▶ [What you need to do]:
Repeat exactly, and only, the lines below starting at the line that contains "Программа выбирает из" and ending at the line that contains "start_path = '.'", inclusive of both.

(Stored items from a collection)

BEGIN

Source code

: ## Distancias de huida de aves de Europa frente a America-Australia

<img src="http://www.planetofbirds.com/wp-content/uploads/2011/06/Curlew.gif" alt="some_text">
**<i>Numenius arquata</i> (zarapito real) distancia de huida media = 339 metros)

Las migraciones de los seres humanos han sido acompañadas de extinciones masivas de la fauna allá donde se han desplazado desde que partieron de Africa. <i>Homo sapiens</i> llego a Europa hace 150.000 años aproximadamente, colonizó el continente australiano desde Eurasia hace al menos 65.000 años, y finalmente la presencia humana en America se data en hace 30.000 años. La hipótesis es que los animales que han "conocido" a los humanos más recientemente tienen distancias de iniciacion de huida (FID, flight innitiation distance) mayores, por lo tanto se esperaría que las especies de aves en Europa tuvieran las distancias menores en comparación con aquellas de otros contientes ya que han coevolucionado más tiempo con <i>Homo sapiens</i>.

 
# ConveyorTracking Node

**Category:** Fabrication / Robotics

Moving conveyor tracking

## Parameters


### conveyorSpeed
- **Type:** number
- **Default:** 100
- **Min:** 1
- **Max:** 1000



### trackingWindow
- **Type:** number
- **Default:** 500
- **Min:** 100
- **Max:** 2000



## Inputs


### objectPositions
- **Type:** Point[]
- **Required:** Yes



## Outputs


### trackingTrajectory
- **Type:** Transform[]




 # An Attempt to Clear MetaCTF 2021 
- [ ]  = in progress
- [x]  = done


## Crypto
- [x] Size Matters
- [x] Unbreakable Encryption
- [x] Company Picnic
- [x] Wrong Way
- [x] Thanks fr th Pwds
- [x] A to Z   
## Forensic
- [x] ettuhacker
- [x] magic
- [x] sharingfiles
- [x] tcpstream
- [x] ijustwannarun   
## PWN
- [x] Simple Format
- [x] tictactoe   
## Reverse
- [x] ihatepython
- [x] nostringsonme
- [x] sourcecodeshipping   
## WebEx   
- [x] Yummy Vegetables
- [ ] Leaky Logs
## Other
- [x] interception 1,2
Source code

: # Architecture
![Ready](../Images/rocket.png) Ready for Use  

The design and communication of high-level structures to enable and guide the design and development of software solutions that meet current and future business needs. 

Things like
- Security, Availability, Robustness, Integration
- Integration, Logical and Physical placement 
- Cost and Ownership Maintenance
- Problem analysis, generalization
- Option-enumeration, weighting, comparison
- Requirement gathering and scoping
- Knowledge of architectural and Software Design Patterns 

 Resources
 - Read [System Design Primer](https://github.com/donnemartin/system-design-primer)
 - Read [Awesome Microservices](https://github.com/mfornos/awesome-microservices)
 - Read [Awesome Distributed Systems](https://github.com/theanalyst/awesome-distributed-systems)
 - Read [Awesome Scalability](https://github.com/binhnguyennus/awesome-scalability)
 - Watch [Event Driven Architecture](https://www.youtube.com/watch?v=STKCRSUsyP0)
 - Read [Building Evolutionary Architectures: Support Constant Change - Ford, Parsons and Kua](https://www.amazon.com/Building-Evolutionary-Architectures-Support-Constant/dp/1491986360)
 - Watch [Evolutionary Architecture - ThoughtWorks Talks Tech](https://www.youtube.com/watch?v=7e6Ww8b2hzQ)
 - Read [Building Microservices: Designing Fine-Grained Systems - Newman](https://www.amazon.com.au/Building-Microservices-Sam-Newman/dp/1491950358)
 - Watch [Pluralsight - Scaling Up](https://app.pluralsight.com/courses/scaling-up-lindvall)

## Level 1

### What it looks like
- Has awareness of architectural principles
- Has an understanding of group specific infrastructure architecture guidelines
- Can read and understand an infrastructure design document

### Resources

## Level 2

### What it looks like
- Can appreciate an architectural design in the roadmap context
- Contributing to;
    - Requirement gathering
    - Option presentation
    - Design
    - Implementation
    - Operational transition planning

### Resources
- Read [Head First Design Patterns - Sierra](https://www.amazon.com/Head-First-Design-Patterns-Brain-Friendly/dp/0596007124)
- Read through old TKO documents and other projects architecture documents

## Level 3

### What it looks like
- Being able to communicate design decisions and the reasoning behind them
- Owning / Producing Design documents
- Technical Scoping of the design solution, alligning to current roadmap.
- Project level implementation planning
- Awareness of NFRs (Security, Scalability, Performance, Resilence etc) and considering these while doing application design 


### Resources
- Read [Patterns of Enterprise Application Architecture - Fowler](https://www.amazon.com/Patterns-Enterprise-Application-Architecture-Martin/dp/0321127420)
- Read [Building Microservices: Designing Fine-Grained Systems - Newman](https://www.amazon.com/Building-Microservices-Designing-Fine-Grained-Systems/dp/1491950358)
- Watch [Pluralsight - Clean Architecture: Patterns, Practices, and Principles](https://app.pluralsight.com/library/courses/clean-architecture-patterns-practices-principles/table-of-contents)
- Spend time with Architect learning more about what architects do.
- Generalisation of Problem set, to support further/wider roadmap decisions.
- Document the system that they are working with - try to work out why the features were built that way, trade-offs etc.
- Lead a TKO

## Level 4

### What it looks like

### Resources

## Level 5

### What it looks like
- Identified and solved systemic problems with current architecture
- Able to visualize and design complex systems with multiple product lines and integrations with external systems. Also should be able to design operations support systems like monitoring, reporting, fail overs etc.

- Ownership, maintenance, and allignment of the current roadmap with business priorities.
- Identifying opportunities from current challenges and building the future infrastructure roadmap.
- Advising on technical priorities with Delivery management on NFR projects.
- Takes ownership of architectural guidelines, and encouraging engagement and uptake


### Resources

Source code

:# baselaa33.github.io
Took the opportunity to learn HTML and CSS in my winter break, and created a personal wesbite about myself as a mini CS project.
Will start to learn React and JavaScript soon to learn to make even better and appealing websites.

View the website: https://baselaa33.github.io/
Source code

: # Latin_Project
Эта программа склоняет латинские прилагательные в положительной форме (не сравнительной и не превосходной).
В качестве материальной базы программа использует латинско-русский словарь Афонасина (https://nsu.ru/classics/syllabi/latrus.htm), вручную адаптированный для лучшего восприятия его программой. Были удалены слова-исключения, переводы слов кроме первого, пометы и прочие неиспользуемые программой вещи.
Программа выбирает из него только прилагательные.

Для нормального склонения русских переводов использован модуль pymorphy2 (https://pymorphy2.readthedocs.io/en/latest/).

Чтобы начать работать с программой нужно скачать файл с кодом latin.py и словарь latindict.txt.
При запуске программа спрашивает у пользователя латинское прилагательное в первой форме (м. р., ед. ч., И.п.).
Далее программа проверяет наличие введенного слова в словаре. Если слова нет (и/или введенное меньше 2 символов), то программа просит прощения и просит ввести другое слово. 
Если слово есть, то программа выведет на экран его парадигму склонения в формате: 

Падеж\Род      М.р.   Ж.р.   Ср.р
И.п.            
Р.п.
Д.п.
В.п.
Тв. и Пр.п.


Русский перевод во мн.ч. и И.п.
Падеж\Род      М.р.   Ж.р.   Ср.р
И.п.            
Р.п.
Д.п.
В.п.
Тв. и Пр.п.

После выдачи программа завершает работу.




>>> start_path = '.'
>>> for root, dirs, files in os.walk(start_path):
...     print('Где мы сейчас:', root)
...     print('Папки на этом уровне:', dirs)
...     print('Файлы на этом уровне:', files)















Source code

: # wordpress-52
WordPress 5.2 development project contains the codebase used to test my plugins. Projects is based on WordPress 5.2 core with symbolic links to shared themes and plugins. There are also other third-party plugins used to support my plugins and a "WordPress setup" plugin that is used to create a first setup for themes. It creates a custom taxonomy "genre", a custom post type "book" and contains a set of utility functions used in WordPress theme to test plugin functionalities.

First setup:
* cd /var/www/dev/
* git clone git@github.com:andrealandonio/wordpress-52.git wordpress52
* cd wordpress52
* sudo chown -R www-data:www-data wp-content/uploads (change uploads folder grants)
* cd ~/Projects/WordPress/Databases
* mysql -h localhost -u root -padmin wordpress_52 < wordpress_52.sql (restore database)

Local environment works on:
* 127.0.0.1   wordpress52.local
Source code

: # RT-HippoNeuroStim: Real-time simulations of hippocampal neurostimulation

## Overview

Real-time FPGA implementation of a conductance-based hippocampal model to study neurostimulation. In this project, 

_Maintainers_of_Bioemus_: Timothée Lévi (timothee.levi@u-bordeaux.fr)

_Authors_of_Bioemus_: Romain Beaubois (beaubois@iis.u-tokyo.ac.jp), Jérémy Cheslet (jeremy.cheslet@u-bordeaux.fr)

END

▶ [Response for this exercise]:
Программа выбирает из него только прилагательные.

Для нормального склонения русских переводов использован модуль pymorphy2 (https://pymorphy2.readthedocs.io/en/latest/).

Чтобы начать работать с программой нужно скачать файл с кодом latin.py и словарь latindict.txt.
При запуске программа спрашивает у пользователя латинское прилагательное в первой форме (м. р., ед. ч., И.п.).
Далее программа проверяет наличие введенного слова в словаре. Если слова нет (и/или введенное меньше 2 символов), то программа просит прощения и просит ввести другое слово. 
Если слово есть, то программа выведет на экран его парадигму склонения в формате: 

Падеж\Род      М.р.   Ж.р.   Ср.р
И.п.            
Р.п.
Д.п.
В.п.
Тв. и Пр.п.


Русский перевод во мн.ч. и И.п.
Падеж\Род      М.р.   Ж.р.   Ср.р
И.п.            
Р.п.
Д.п.
В.п.
Тв. и Пр.п.

После выдачи программа завершает работу.




>>> start_path = '.'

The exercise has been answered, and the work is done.